High-throughput virtual screening of ~10,000 candidate molecules, constructed from commonly used 32 unique building blocks, are performed using these ML models. Important building blocks are identified, and new design rules are introduced to construct efficient molecules. Combining the results of both GBRT and ANN models, 126 candidates with theoretically predicted efficiency > 8% are proposed for further analysis, synthesis, and device fabrication.

Although predicting the PCE using our ML models is quite promising, it is highly desired to improve a specific device property to fulfill a particular commercial requirement. For example, solar-to-fuel energy conversion requires high open-circuit voltage (Voc) whereas a high short circuit current (Jsc) is necessary for solar window applications. A series of machine learning models are built for three important device characteristics (Voc, Jsc, and fill factor) using RF and GBRT algorithms and relevant molecular properties as descriptors, resulting in an impressive predictive performance (r=0.7). These models may play a vital role in designing promising organic materials for a specific photovoltaic application with high Voc/Jsc. Important descriptors for each device parameter are identified, and their relations to the energy conversion process are discussed in detail. Notably, the energetic differences of lowest occupied molecular orbital (LUMO) and LUMO+1 of a donor molecule (∆L), the energetic difference of LUMO of donor and LUMO of acceptor, and change in dipole moment in going from the ground state to the first excited state for donor molecules (∆μge), not frequently considered for designing OPV materials, are found to be important for tuning device parameters.

In-silico investigation of optical and electronic properties of helical oligomers

In addition to being of immense biological interest, helices are progressively seeking attention for applications in materials science. Their unique helical structures fulfill many essential needs. If one of the two helices (i.e., right and left-handed helices) can be selectively synthesized, all helical oligomers will behave as optically active material due to their inherent chiral structures. A helical π-conjugated polymer having high conductivity is also suitable for applications like a molecular solenoid. Our study on the stabilities and optoelectronic properties of different conformers of π-spaced heterocyclic oligomers shows that helical conformers of vinylene-linked systems are the most stable conformers, and their properties are quite different than their respective linear conformers. A detailed study on pyridine-furan, pyridine-pyrrole, and pyridine-thiophene oligomers shows that their helical conformers are feasible. The absorption spectra of these oligomers are composed of multiple electronic transitions having significant oscillator strengths.
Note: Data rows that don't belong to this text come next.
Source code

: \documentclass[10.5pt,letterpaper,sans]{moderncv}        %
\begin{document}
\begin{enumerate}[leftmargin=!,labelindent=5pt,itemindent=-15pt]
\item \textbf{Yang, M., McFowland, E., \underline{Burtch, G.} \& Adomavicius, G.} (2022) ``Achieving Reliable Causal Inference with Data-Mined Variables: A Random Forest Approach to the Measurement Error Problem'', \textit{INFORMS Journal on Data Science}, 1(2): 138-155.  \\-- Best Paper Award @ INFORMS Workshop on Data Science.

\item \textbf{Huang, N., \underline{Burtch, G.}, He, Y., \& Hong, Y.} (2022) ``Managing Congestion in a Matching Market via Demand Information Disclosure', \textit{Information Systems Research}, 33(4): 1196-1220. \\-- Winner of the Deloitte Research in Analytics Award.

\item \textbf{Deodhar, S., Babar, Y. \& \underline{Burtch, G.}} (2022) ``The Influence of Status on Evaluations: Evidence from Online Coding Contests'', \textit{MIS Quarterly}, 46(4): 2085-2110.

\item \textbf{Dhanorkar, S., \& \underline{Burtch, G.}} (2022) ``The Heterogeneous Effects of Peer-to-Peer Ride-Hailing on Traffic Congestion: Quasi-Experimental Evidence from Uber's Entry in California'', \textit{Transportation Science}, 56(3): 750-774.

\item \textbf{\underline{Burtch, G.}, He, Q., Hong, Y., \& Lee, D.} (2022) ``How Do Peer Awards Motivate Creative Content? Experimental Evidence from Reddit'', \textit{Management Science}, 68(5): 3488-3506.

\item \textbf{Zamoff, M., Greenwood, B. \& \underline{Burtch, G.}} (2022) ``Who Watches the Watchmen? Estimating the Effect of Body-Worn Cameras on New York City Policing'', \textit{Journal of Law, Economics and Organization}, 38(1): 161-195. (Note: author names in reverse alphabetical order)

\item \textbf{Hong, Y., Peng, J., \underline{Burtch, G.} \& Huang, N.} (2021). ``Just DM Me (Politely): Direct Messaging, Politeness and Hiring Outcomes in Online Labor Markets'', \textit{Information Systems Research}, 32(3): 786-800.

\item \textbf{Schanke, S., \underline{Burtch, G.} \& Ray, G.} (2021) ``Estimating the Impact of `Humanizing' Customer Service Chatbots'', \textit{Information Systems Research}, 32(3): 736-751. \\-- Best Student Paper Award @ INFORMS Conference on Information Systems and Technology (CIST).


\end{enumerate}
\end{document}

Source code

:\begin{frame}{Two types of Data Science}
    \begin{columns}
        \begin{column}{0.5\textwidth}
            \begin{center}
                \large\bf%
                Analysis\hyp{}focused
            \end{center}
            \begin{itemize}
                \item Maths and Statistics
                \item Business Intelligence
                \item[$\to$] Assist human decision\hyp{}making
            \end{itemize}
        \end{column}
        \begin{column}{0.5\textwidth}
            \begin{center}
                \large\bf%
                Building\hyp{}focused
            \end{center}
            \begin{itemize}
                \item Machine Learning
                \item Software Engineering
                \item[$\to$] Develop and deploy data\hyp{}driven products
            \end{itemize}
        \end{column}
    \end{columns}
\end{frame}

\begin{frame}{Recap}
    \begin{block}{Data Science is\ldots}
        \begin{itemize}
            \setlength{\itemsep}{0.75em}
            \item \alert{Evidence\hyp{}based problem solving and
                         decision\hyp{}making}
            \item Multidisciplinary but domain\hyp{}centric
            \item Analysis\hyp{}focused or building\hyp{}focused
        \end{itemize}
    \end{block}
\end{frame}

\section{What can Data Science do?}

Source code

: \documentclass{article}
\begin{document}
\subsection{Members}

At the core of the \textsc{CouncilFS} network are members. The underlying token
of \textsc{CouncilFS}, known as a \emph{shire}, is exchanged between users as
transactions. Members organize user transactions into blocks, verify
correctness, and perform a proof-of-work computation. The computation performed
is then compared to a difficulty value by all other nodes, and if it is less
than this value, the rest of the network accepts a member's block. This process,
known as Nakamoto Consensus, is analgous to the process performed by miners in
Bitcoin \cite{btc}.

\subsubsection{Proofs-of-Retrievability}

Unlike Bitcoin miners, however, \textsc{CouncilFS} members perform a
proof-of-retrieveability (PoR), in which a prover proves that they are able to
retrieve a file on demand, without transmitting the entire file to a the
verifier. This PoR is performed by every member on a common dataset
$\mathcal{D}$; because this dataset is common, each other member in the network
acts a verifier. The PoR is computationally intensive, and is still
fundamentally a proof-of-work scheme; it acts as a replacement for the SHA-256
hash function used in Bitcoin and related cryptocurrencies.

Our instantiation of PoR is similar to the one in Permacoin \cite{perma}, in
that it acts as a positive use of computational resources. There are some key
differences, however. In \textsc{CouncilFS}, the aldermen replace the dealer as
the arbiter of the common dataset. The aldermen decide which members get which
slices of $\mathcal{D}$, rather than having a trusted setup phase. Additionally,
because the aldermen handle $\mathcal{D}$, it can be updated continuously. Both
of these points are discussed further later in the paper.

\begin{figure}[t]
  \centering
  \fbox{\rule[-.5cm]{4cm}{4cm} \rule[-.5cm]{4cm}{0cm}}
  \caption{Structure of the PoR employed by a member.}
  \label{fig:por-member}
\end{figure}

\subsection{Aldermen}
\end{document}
In-silico investigation of optical and electronic properties of heterocyclic conjugated polymers

Heterocyclic conjugated polymers are extensively studied for their applications in organic devices, such as organic light-emitting diodes, organic photovoltaics, and organic field-effect transistors. Lack of appropriate optical gap, improper alignment of frontier orbitals with respect to the work function of electrodes, small mobilities of charge carriers, inappropriate hole-electron binding energy, etc., of organic materials often limit the performance of organic devices compared to the inorganic devices. Although many studies have been devoted to finding means and methods to improve the performance of these organic devices, designing an appropriate material with the required electronic and optical properties is still a challenging task. Computational studies, at this juncture, are of immense help in understanding the physical properties of existing conjugated polymers and designing new materials. The objective of this project was to explore the structure and properties of various heterocyclic conjugated polymers using density functional theory (DFT) and time-dependent DFT (TDDFT) methods. Our study reveals that a few heterocyclic azomethines are suitable for applications such as light absorption, hole injection, and hole transport in organic devices.